• Exercise details: Reproduce the whole listing exactly and let no picture into the copy.
=====
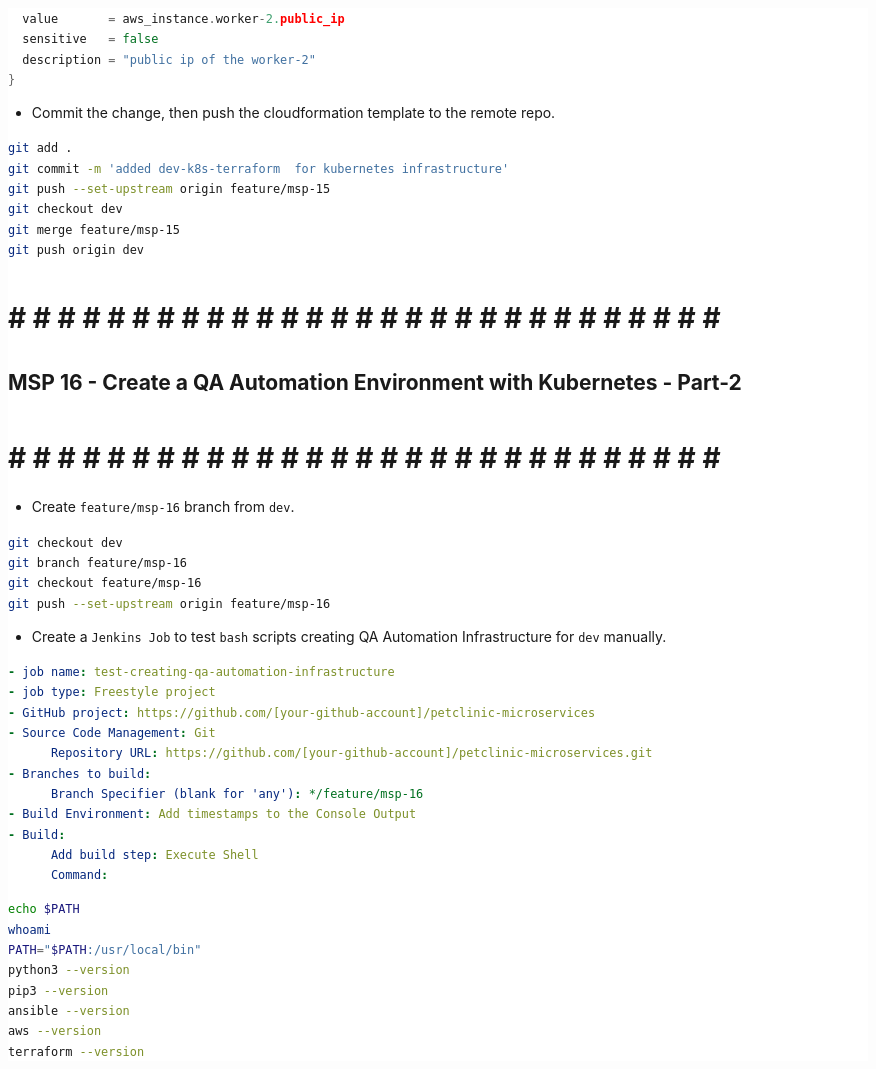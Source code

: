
 ```go
  value       = aws_instance.worker-2.public_ip
  sensitive   = false
  description = "public ip of the worker-2"
}
```

- Commit the change, then push the cloudformation template to the remote repo.

```bash
git add .
git commit -m 'added dev-k8s-terraform  for kubernetes infrastructure'
git push --set-upstream origin feature/msp-15
git checkout dev
git merge feature/msp-15
git push origin dev
```

# # # # # # # # # # # # # # # # # # # # # # # # # # # # # # #
## MSP 16 - Create a QA Automation Environment with Kubernetes - Part-2
# # # # # # # # # # # # # # # # # # # # # # # # # # # # # # ##

- Create `feature/msp-16` branch from `dev`.

```bash
git checkout dev
git branch feature/msp-16
git checkout feature/msp-16
git push --set-upstream origin feature/msp-16
```

- Create a ``Jenkins Job`` to test `bash` scripts creating QA Automation Infrastructure for `dev` manually.

```yml
- job name: test-creating-qa-automation-infrastructure
- job type: Freestyle project
- GitHub project: https://github.com/[your-github-account]/petclinic-microservices
- Source Code Management: Git
      Repository URL: https://github.com/[your-github-account]/petclinic-microservices.git
- Branches to build:
      Branch Specifier (blank for 'any'): */feature/msp-16
- Build Environment: Add timestamps to the Console Output
- Build:
      Add build step: Execute Shell
      Command:
```
```bash
echo $PATH
whoami
PATH="$PATH:/usr/local/bin"
python3 --version
pip3 --version
ansible --version
aws --version
terraform --version
```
=====
• Written answer:
Source code

:
 ```go
  value       = aws_instance.worker-2.public_ip
  sensitive   = false
  description = "public ip of the worker-2"
}
```

- Commit the change, then push the cloudformation template to the remote repo.

```bash
git add .
git commit -m 'added dev-k8s-terraform  for kubernetes infrastructure'
git push --set-upstream origin feature/msp-15
git checkout dev
git merge feature/msp-15
git push origin dev
```

# # # # # # # # # # # # # # # # # # # # # # # # # # # # # # #
## MSP 16 - Create a QA Automation Environment with Kubernetes - Part-2
# # # # # # # # # # # # # # # # # # # # # # # # # # # # # # ##

- Create `feature/msp-16` branch from `dev`.

```bash
git checkout dev
git branch feature/msp-16
git checkout feature/msp-16
git push --set-upstream origin feature/msp-16
```

- Create a ``Jenkins Job`` to test `bash` scripts creating QA Automation Infrastructure for `dev` manually.

```yml
- job name: test-creating-qa-automation-infrastructure
- job type: Freestyle project
- GitHub project: https://github.com/[your-github-account]/petclinic-microservices
- Source Code Management: Git
      Repository URL: https://github.com/[your-github-account]/petclinic-microservices.git
- Branches to build:
      Branch Specifier (blank for 'any'): */feature/msp-16
- Build Environment: Add timestamps to the Console Output
- Build:
      Add build step: Execute Shell
      Command:
```
```bash
echo $PATH
whoami
PATH="$PATH:/usr/local/bin"
python3 --version
pip3 --version
ansible --version
aws --version
terraform --version
```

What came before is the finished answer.